Aber was genau meine ich in diesem Zusammenhang mit einem so vielfältig auslegbaren Begriff, wie "Wahrhaftigkeit"? Denn was ist schon „die Wahrheit“?
Klarerweise geht es in diesem Fall um die subjektive, die persönliche Wahrheit, die, wird sie gelebt, von Menschen als wahrhaftig empfunden wird und uns in unserer Essenz verbinden kann.
Das Publikum im Theater erkennt sie instinktiv, genauso wie die Zuhörer einer Präsentation.
Wahrhaftigkeit berührt, Wahrhaftigkeit öffnet, Wahrhaftigkeit ermöglicht eine Begegnung auf einer Ebene, die ursprünglicher und wertschätzender ist, als zum Beispiel die Ebene der Manipulation, des „vom anderen etwas wollen, egal wie“
Die Wahrhaftigkeit eines Schauspielers hat viel mit Ehrlichkeit, Präsenz und Selbstkenntnis zu tun.

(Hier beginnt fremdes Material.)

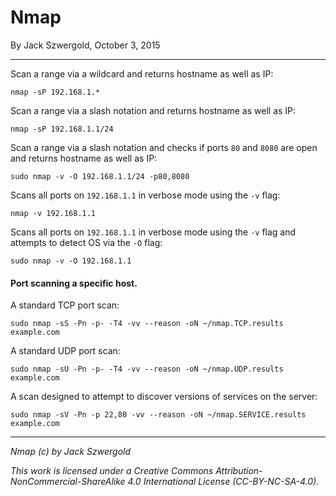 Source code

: # Nmap

By Jack Szwergold, October 3, 2015

***

Scan a range via a wildcard and returns hostname as well as IP:

	nmap -sP 192.168.1.*

Scan a range via a slash notation and returns hostname as well as IP:

	nmap -sP 192.168.1.1/24

Scan a range via a slash notation and checks if ports `80` and `8080` are open and returns hostname as well as IP:

	sudo nmap -v -O 192.168.1.1/24 -p80,8080

Scans all ports on `192.168.1.1` in verbose mode using the `-v` flag:

	nmap -v 192.168.1.1

Scans all ports on `192.168.1.1` in verbose mode using the `-v` flag and attempts to detect OS via the `-O` flag:

    sudo nmap -v -O 192.168.1.1

#### Port scanning a specific host.

A standard TCP port scan:

    sudo nmap -sS -Pn -p- -T4 -vv --reason -oN ~/nmap.TCP.results example.com

A standard UDP port scan:

    sudo nmap -sU -Pn -p- -T4 -vv --reason -oN ~/nmap.UDP.results example.com

A scan designed to attempt to discover versions of services on the server:

    sudo nmap -sV -Pn -p 22,80 -vv --reason -oN ~/nmap.SERVICE.results example.com

***

*Nmap (c) by Jack Szwergold*

*This work is licensed under a Creative Commons Attribution-NonCommercial-ShareAlike 4.0 International License (CC-BY-NC-SA-4.0).*
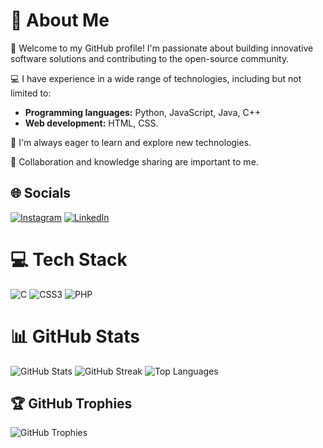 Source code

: # 💫 About Me
👋 Welcome to my GitHub profile! I'm passionate about building innovative software solutions and contributing to the open-source community.

💻 I have experience in a wide range of technologies, including but not limited to:
- **Programming languages:** Python, JavaScript, Java, C++
- **Web development:** HTML, CSS.

🌱 I'm always eager to learn and explore new technologies.

🤝 Collaboration and knowledge sharing are important to me.

## 🌐 Socials
[![Instagram](https://img.shields.io/badge/Instagram-%23E4405F.svg?logo=Instagram&logoColor=white)](https://instagram.com/sabaree.x3)
[![LinkedIn](https://img.shields.io/badge/LinkedIn-%230077B5.svg?logo=LinkedIn&logoColor=white)](https://linkedin.com/in/sabareesh-k-594735282)

# 💻 Tech Stack
![C](https://img.shields.io/badge/c-%2300599C.svg?style=for-the-badge&logo=c&logoColor=white)
![CSS3](https://img.shields.io/badge/css3-%231572B6.svg?style=for-the-badge&logo=css3&logoColor=white)
![PHP](https://img.shields.io/badge/php-%23777BB4.svg?style=for-the-badge&logo=php&logoColor=white)

# 📊 GitHub Stats
![GitHub Stats](https://github-readme-stats.vercel.app/api?username=sabareeshxx3&theme=radical&hide_border=false&include_all_commits=false&count_private=false)
![GitHub Streak](https://github-readme-streak-stats.herokuapp.com/?user=sabareeshxx3&theme=radical&hide_border=false)
![Top Languages](https://github-readme-stats.vercel.app/api/top-langs/?username=sabareeshxx3&theme=radical&hide_border=false&include_all_commits=false&count_private=true&layout=compact)

## 🏆 GitHub Trophies
![GitHub Trophies](https://github-profile-trophy.vercel.app/?username=sabareeshxx3&theme=radical&no-frame=false&no-bg=true&margin-w=4)
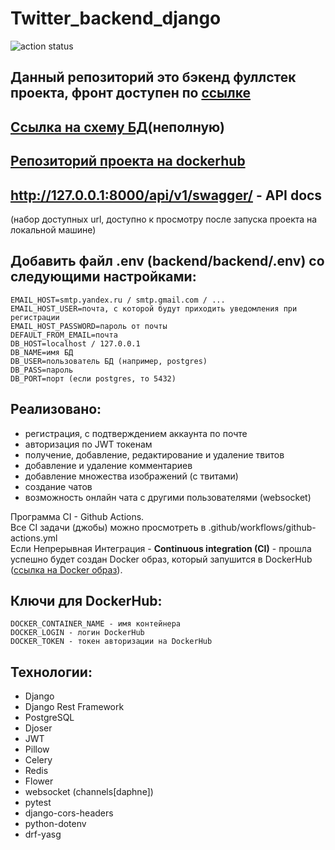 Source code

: # Twitter_backend_django

![action status](https://github.com/Aizzzen/twitter_backend_django/actions/workflows/github-actions.yml/badge.svg)

## Данный репозиторий это бэкенд фуллстек проекта, фронт доступен по <a href="https://github.com/Aizzzen/twitter_frontend_react_ts">ссылке</a>
## <a href="https://lucid.app/lucidchart/164f361f-9f76-4375-bf24-557551398f2d/edit?invitationId=inv_50e356ce-5d36-4c81-9a5f-4df08f3e924f&page=0_0#">Ссылка на схему БД</a>(неполную)
## <a href="https://hub.docker.com/repository/docker/gadamurov/twitter_backend_django/general">Репозиторий проекта на dockerhub</a>

## http://127.0.0.1:8000/api/v1/swagger/ - API docs
(набор доступных url, доступно к просмотру после запуска проекта на локальной машине)

## Добавить файл .env (backend/backend/.env) со следующими настройками:
    EMAIL_HOST=smtp.yandex.ru / smtp.gmail.com / ...
    EMAIL_HOST_USER=почта, с которой будут приходить уведомления при регистрации
    EMAIL_HOST_PASSWORD=пароль от почты
    DEFAULT_FROM_EMAIL=почта
    DB_HOST=localhost / 127.0.0.1
    DB_NAME=имя БД
    DB_USER=пользователь БД (например, postgres)
    DB_PASS=пароль
    DB_PORT=порт (если postgres, то 5432)

## Реализовано:
- регистрация, с подтверждением аккаунта по почте
- авторизация по JWT токенам
- получение, добавление, редактирование и удаление твитов
- добавление и удаление комментариев
- добавление множества изображений (с твитами)
- создание чатов
- возможность онлайн чата с другими пользователями (websocket)

Программа CI - Github Actions. </br>
Все CI задачи (джобы) можно просмотреть в .github/workflows/github-actions.yml </br>
Если Непрерывная Интеграция - <b>Continuous integration (CI)</b> - прошла успешно
будет создан Docker образ, который запушится в DockerHub (<a href='https://hub.docker.com/repository/docker/gadamurov/twitter_backend_django/general'>ссылка на Docker образ</a>). </br> 

## Ключи для DockerHub:
    DOCKER_CONTAINER_NAME - имя контейнера
    DOCKER_LOGIN - логин DockerHub
    DOCKER_TOKEN - токен авторизации на DockerHub

## Технологии:
- Django
- Django Rest Framework
- PostgreSQL
- Djoser
- JWT
- Pillow
- Celery
- Redis
- Flower
- websocket (channels[daphne])
- pytest
- django-cors-headers
- python-dotenv
- drf-yasg
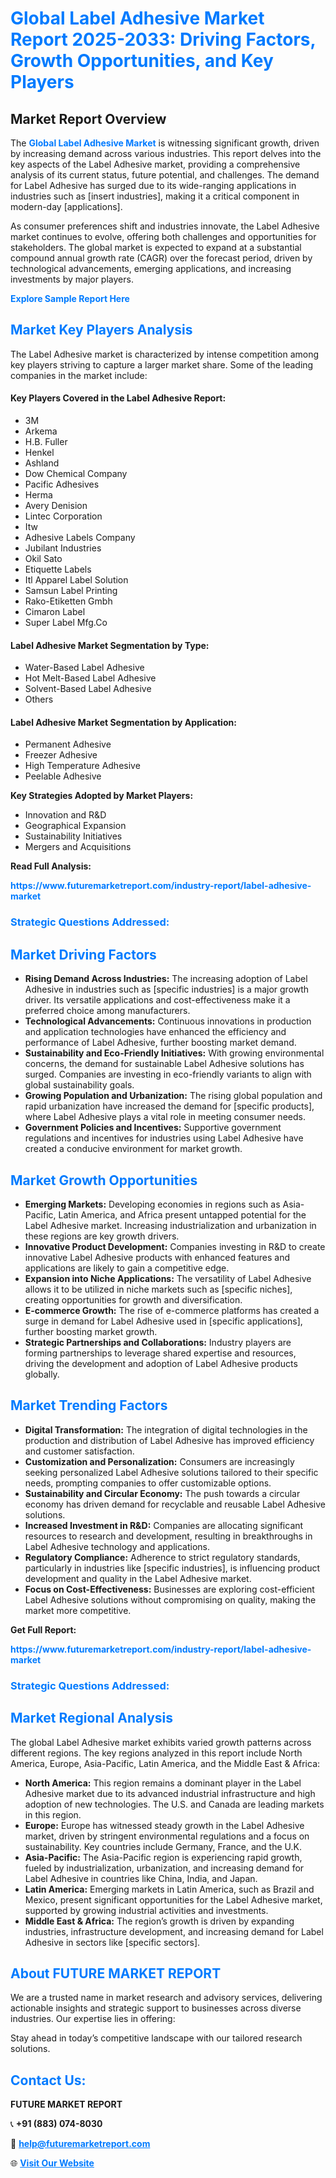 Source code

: <h1 style="color: #007BFF;">Global Label Adhesive Market Report 2025-2033: Driving Factors, Growth Opportunities, and Key Players</h1>

<section id="overview">
<h2>Market Report Overview</h2>
<p>The <a href="https://www.futuremarketreport.com/industry-report/label-adhesive-market" style="color: #007BFF; text-decoration: none;"><strong>Global Label Adhesive Market</strong></a> is witnessing significant growth, driven by increasing demand across various industries. This report delves into the key aspects of the Label Adhesive market, providing a comprehensive analysis of its current status, future potential, and challenges. The demand for Label Adhesive has surged due to its wide-ranging applications in industries such as [insert industries], making it a critical component in modern-day [applications].</p>
<p>As consumer preferences shift and industries innovate, the Label Adhesive market continues to evolve, offering both challenges and opportunities for stakeholders. The global market is expected to expand at a substantial compound annual growth rate (CAGR) over the forecast period, driven by technological advancements, emerging applications, and increasing investments by major players.</p>
</section>

<section id="overview">
<p><a href="https://www.futuremarketreport.com/request-sample/reportId=29754" style="color: #007BFF; text-decoration: none;"><strong>Explore Sample Report Here</strong></a></p>
</section>

<section id="key-players">
<h2 style="color: #007BFF;">Market Key Players Analysis</h2>
<p>The Label Adhesive market is characterized by intense competition among key players striving to capture a larger market share. Some of the leading companies in the market include:</p>
<h4>Key Players Covered in the Label Adhesive Report:</h4>
<ul><li>3M</li><li>Arkema</li><li>H.B. Fuller</li><li>Henkel</li><li>Ashland</li><li>Dow Chemical Company</li><li>Pacific Adhesives</li><li>Herma</li><li>Avery Denision</li><li>Lintec Corporation</li><li>Itw</li><li>Adhesive Labels Company</li><li>Jubilant Industries</li><li>Okil Sato</li><li>Etiquette Labels</li><li>Itl Apparel Label Solution</li><li>Samsun Label Printing</li><li>Rako-Etiketten Gmbh</li><li>Cimaron Label</li><li>Super Label Mfg.Co</li></ul>
<h4>Label Adhesive Market Segmentation by Type:</h4>
<ul><li>Water-Based Label Adhesive</li><li>Hot Melt-Based Label Adhesive</li><li>Solvent-Based Label Adhesive</li><li>Others</li></ul>

<h4>Label Adhesive Market Segmentation by Application:</h4>
<ul><li>Permanent Adhesive</li><li>Freezer Adhesive</li><li>High Temperature Adhesive</li><li>Peelable Adhesive</li></ul>
<p><strong>Key Strategies Adopted by Market Players:</strong></p>
<ul>
<li>Innovation and R&D</li>
<li>Geographical Expansion</li>
<li>Sustainability Initiatives</li>
<li>Mergers and Acquisitions</li>
</ul>
</section>

<section>
<p><strong>Read Full Analysis: </strong></p><a href="https://www.futuremarketreport.com/industry-report/label-adhesive-market" style="color: #007BFF; text-decoration: none;"><strong>https://www.futuremarketreport.com/industry-report/label-adhesive-market</strong></a>
<h3 style="color: #007BFF;">Strategic Questions Addressed:</h3>
</section>

<section id="driving-factors">
<h2 style="color: #007BFF;">Market Driving Factors</h2>
<ul>
<li><strong>Rising Demand Across Industries:</strong> The increasing adoption of Label Adhesive in industries such as [specific industries] is a major growth driver. Its versatile applications and cost-effectiveness make it a preferred choice among manufacturers.</li>
<li><strong>Technological Advancements:</strong> Continuous innovations in production and application technologies have enhanced the efficiency and performance of Label Adhesive, further boosting market demand.</li>
<li><strong>Sustainability and Eco-Friendly Initiatives:</strong> With growing environmental concerns, the demand for sustainable Label Adhesive solutions has surged. Companies are investing in eco-friendly variants to align with global sustainability goals.</li>
<li><strong>Growing Population and Urbanization:</strong> The rising global population and rapid urbanization have increased the demand for [specific products], where Label Adhesive plays a vital role in meeting consumer needs.</li>
<li><strong>Government Policies and Incentives:</strong> Supportive government regulations and incentives for industries using Label Adhesive have created a conducive environment for market growth.</li>
</ul>
</section>

<section id="growth-opportunities">
<h2 style="color: #007BFF;">Market Growth Opportunities</h2>
<ul>
<li><strong>Emerging Markets:</strong> Developing economies in regions such as Asia-Pacific, Latin America, and Africa present untapped potential for the Label Adhesive market. Increasing industrialization and urbanization in these regions are key growth drivers.</li>
<li><strong>Innovative Product Development:</strong> Companies investing in R&D to create innovative Label Adhesive products with enhanced features and applications are likely to gain a competitive edge.</li>
<li><strong>Expansion into Niche Applications:</strong> The versatility of Label Adhesive allows it to be utilized in niche markets such as [specific niches], creating opportunities for growth and diversification.</li>
<li><strong>E-commerce Growth:</strong> The rise of e-commerce platforms has created a surge in demand for Label Adhesive used in [specific applications], further boosting market growth.</li>
<li><strong>Strategic Partnerships and Collaborations:</strong> Industry players are forming partnerships to leverage shared expertise and resources, driving the development and adoption of Label Adhesive products globally.</li>
</ul>
</section>

<section id="trending-factors">
<h2 style="color: #007BFF;">Market Trending Factors</h2>
<ul>
<li><strong>Digital Transformation:</strong> The integration of digital technologies in the production and distribution of Label Adhesive has improved efficiency and customer satisfaction.</li>
<li><strong>Customization and Personalization:</strong> Consumers are increasingly seeking personalized Label Adhesive solutions tailored to their specific needs, prompting companies to offer customizable options.</li>
<li><strong>Sustainability and Circular Economy:</strong> The push towards a circular economy has driven demand for recyclable and reusable Label Adhesive solutions.</li>
<li><strong>Increased Investment in R&D:</strong> Companies are allocating significant resources to research and development, resulting in breakthroughs in Label Adhesive technology and applications.</li>
<li><strong>Regulatory Compliance:</strong> Adherence to strict regulatory standards, particularly in industries like [specific industries], is influencing product development and quality in the Label Adhesive market.</li>
<li><strong>Focus on Cost-Effectiveness:</strong> Businesses are exploring cost-efficient Label Adhesive solutions without compromising on quality, making the market more competitive.</li>
</ul>
</section>

<section>
<p><strong>Get Full Report: </strong></p><a href="https://www.futuremarketreport.com/industry-report/label-adhesive-market" style="color: #007BFF; text-decoration: none;"><strong>https://www.futuremarketreport.com/industry-report/label-adhesive-market</strong></a>
<h3 style="color: #007BFF;">Strategic Questions Addressed:</h3>
</section>


<section id="regional-analysis">
<h2 style="color: #007BFF;">Market Regional Analysis</h2>
<p>The global Label Adhesive market exhibits varied growth patterns across different regions. The key regions analyzed in this report include North America, Europe, Asia-Pacific, Latin America, and the Middle East & Africa:</p>
<ul>
<li><strong>North America:</strong> This region remains a dominant player in the Label Adhesive market due to its advanced industrial infrastructure and high adoption of new technologies. The U.S. and Canada are leading markets in this region.</li>
<li><strong>Europe:</strong> Europe has witnessed steady growth in the Label Adhesive market, driven by stringent environmental regulations and a focus on sustainability. Key countries include Germany, France, and the U.K.</li>
<li><strong>Asia-Pacific:</strong> The Asia-Pacific region is experiencing rapid growth, fueled by industrialization, urbanization, and increasing demand for Label Adhesive in countries like China, India, and Japan.</li>
<li><strong>Latin America:</strong> Emerging markets in Latin America, such as Brazil and Mexico, present significant opportunities for the Label Adhesive market, supported by growing industrial activities and investments.</li>
<li><strong>Middle East & Africa:</strong> The region’s growth is driven by expanding industries, infrastructure development, and increasing demand for Label Adhesive in sectors like [specific sectors].</li>
</ul>
</section>

<footer>
<h2 style="color: #007BFF;">About FUTURE MARKET REPORT</h2>
<p>We are a trusted name in market research and advisory services, delivering actionable insights and strategic support to businesses across diverse industries. Our expertise lies in offering:</p>

<p>Stay ahead in today’s competitive landscape with our tailored research solutions.</p>

<h2 style="color: #007BFF;">Contact Us:</h2>
<p><strong>FUTURE MARKET REPORT</strong></p>
<p>📞 <strong>+91 (883) 074-8030</strong></p>
<p>📧 <strong><a href="mailto:help@futuremarketreport.com" style="color: #007BFF;">help@futuremarketreport.com</a></strong></p>
<p>🌐 <strong><a href="https://www.futuremarketreport.com/" style="color: #007BFF;">Visit Our Website</a></strong></p>
</footer>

Ich nehme den Moment mit allen Sinnen wahr, ich stelle mir dazu etwas vor, das nicht existiert (auch das tut jeder von uns tagtäglich) und kommuniziere Publikum und Mitspielenden in Worten, Gesten und Geräuschen, was in mir vorgeht. Da ich Herr meiner Sinne und meines Verstandes bin, bin ich mir zwar vieler innerer Befindlichkeiten bewusst, zeige aber davon nur das, was ich will.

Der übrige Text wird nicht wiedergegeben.